Task to carry out. Among the lines below, some may hold the word "корневую"; state how many do, giving only the number.

── Exercise data

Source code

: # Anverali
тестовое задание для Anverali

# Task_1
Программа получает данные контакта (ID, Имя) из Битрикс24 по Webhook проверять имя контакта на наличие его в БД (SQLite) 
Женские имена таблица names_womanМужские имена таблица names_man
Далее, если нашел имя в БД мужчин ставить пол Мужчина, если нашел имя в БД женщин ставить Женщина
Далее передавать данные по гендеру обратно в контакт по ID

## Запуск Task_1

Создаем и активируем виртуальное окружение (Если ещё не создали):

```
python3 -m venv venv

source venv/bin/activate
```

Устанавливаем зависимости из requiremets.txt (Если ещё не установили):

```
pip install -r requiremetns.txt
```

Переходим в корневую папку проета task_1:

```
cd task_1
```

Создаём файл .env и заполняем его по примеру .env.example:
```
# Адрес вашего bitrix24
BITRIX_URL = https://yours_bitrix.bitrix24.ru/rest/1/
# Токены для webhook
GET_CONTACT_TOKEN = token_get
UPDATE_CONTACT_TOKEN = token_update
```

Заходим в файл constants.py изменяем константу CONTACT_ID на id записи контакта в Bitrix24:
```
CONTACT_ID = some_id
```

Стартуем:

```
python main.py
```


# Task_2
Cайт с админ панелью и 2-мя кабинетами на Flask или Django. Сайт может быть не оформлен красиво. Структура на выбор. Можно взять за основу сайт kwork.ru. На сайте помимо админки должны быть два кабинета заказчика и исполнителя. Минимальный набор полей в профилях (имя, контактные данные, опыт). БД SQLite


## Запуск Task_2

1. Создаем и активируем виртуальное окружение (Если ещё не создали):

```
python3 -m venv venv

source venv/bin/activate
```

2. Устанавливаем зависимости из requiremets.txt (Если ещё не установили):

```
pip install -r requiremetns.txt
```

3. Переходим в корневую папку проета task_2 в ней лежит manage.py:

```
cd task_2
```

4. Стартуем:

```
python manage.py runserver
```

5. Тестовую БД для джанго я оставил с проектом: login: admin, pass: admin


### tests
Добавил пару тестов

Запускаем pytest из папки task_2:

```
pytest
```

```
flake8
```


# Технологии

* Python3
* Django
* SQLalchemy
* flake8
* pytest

────

Your response. 2